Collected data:
Content starts
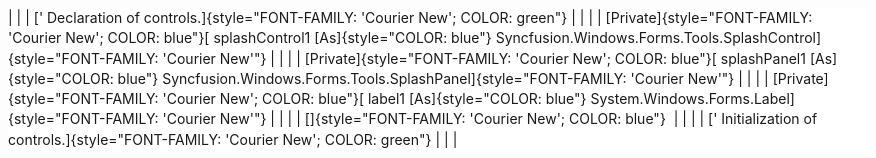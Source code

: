 |                                                                                                                                                                                                                                                                                                                                                                                                                                                                         |
| [\' Declaration of controls.]{style="FONT-FAMILY: 'Courier New'; COLOR: green"}                                                                                                                                                                                                                                                                                                                                                                                         |
|                                                                                                                                                                                                                                                                                                                                                                                                                                                                         |
| [Private]{style="FONT-FAMILY: 'Courier New'; COLOR: blue"}[ splashControl1 [As]{style="COLOR: blue"} Syncfusion.Windows.Forms.Tools.SplashControl]{style="FONT-FAMILY: 'Courier New'"}                                                                                                                                                                                                                                                                                  |
|                                                                                                                                                                                                                                                                                                                                                                                                                                                                         |
| [Private]{style="FONT-FAMILY: 'Courier New'; COLOR: blue"}[ splashPanel1 [As]{style="COLOR: blue"} Syncfusion.Windows.Forms.Tools.SplashPanel]{style="FONT-FAMILY: 'Courier New'"}                                                                                                                                                                                                                                                                                      |
|                                                                                                                                                                                                                                                                                                                                                                                                                                                                         |
| [Private]{style="FONT-FAMILY: 'Courier New'; COLOR: blue"}[ label1 [As]{style="COLOR: blue"} System.Windows.Forms.Label]{style="FONT-FAMILY: 'Courier New'"}                                                                                                                                                                                                                                                                                                            |
|                                                                                                                                                                                                                                                                                                                                                                                                                                                                         |
| []{style="FONT-FAMILY: 'Courier New'; COLOR: blue"}                                                                                                                                                                                                                                                                                                                                                                                                                     |
|                                                                                                                                                                                                                                                                                                                                                                                                                                                                         |
| [\' Initialization of controls.]{style="FONT-FAMILY: 'Courier New'; COLOR: green"}                                                                                                                                                                                                                                                                                                                                                                                      |
|                                                                                                                                                                                                                                                                                                                                                                                                                                                                         |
Content ends
▸ Activity: Starting with the top line, write out all the data above exactly; keep the pictures out.

▸ Response to this exercise:
Source code

: |                                                                                                                                                                                                                                                                                                                                                                                                                                                                         |
| [\' Declaration of controls.]{style="FONT-FAMILY: 'Courier New'; COLOR: green"}                                                                                                                                                                                                                                                                                                                                                                                         |
|                                                                                                                                                                                                                                                                                                                                                                                                                                                                         |
| [Private]{style="FONT-FAMILY: 'Courier New'; COLOR: blue"}[ splashControl1 [As]{style="COLOR: blue"} Syncfusion.Windows.Forms.Tools.SplashControl]{style="FONT-FAMILY: 'Courier New'"}                                                                                                                                                                                                                                                                                  |
|                                                                                                                                                                                                                                                                                                                                                                                                                                                                         |
| [Private]{style="FONT-FAMILY: 'Courier New'; COLOR: blue"}[ splashPanel1 [As]{style="COLOR: blue"} Syncfusion.Windows.Forms.Tools.SplashPanel]{style="FONT-FAMILY: 'Courier New'"}                                                                                                                                                                                                                                                                                      |
|                                                                                                                                                                                                                                                                                                                                                                                                                                                                         |
| [Private]{style="FONT-FAMILY: 'Courier New'; COLOR: blue"}[ label1 [As]{style="COLOR: blue"} System.Windows.Forms.Label]{style="FONT-FAMILY: 'Courier New'"}                                                                                                                                                                                                                                                                                                            |
|                                                                                                                                                                                                                                                                                                                                                                                                                                                                         |
| []{style="FONT-FAMILY: 'Courier New'; COLOR: blue"}                                                                                                                                                                                                                                                                                                                                                                                                                     |
|                                                                                                                                                                                                                                                                                                                                                                                                                                                                         |
| [\' Initialization of controls.]{style="FONT-FAMILY: 'Courier New'; COLOR: green"}                                                                                                                                                                                                                                                                                                                                                                                      |
|                                                                                                                                                                                                                                                                                                                                                                                                                                                                         |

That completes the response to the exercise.